If the previous song featured a more-spirited feel, “In The Wee Small Hours of the Morning” really brings this down, at first anyway. It gives the listener a feeling of tiredness and worries, but then soon picks up for about fifteen seconds as the trumpets wail and a quick saxophone solo is thrust into the spotlight. As the song comes to its end, the pace slows down once again as if the dreamer is falling back to sleep. Great track! 

Track thirteen: “The Song is You” (Sinatra version- 1942)

This song has a lighter feel to it. The drum plays a soft 4/4 rhythm as the band swells back and forth with their accompaniment. Mark’s soothing voice swaggers back and forth with fervor and warmth. 

Track fourteen: All Or Nothing At All” (Sinatra version- 1939)

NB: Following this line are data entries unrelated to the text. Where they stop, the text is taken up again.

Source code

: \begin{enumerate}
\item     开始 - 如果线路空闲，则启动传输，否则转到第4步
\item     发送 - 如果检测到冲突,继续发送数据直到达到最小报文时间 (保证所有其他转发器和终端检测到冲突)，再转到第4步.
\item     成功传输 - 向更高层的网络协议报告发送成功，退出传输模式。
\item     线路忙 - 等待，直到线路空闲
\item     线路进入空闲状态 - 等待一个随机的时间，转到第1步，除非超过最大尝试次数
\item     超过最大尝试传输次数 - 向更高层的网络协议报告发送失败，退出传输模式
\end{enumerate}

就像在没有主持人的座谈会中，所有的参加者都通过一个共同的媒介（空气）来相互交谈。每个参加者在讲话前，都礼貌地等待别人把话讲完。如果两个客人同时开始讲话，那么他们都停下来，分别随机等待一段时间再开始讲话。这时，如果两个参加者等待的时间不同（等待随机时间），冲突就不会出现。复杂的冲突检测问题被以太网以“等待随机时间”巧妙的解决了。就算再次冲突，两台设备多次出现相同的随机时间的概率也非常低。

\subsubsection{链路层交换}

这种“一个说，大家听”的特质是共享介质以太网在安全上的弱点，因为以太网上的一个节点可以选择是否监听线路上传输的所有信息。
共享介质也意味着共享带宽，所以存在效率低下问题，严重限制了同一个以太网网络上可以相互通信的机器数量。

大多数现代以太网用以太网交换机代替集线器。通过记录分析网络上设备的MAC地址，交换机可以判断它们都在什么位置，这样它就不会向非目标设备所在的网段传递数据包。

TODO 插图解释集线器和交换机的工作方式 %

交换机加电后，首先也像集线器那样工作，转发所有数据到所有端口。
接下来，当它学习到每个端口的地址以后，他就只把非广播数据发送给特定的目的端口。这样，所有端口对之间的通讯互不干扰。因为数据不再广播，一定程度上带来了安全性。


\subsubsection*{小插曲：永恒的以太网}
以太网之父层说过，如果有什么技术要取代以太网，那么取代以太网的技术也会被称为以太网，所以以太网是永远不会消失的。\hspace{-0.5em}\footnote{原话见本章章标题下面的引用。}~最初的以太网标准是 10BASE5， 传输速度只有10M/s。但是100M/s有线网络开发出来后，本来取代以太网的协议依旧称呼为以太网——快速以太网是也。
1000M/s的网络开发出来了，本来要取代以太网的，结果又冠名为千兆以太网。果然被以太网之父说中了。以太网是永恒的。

“All Or Nothing At All” closes the album with a bang. This is one of Sinatra’s earlier hits and Tremonti performs it perfectly. In my opinion, this song’s chorus really speaks volumes to this project as a whole. “All or nothing at all. Half a love never appealed to me. If your heart, never could yield to me, then I’d rather have nothing at all.”  Mark has given it “all” because of his love for his daughter, Stella, and his passion for seeing people support charity work. If it was between all or nothing, he gave his whole heart to this work. 

My musical choices usually are on the heavier side of the spectrum. Alter Bridge has been one of my favorite bands since their inception in the early 2000s and I have really been digging the harder side of Tremonti’s work with his solo band’s albums. However, I can appreciate all types of music if they are performed well and have passion behind them. Tremonti Sings Sinatra is something I can really get behind.  I might not jam this record when I’m fighting Minneapolis traffic, but you can bet I will be playing this often when it’s my turn to cook dinner, or when we are playing board games with friends. Besides, ALL of the proceeds go to support charity. How can you not appreciate and admire that?  I stand behind this work 100% and I can guarantee you that I will be telling others to support Mark in this endeavor. Mark Tremonti has been one of my favorite musicians for over two and a half decades. “Tremonti Sings Sinatra” is a passionate work of art and love. I recommend buying a copy for yourself and sending another to one of your family members. I’ll be frank (yes, pun intended), you’d be a fool not to support this incredible album.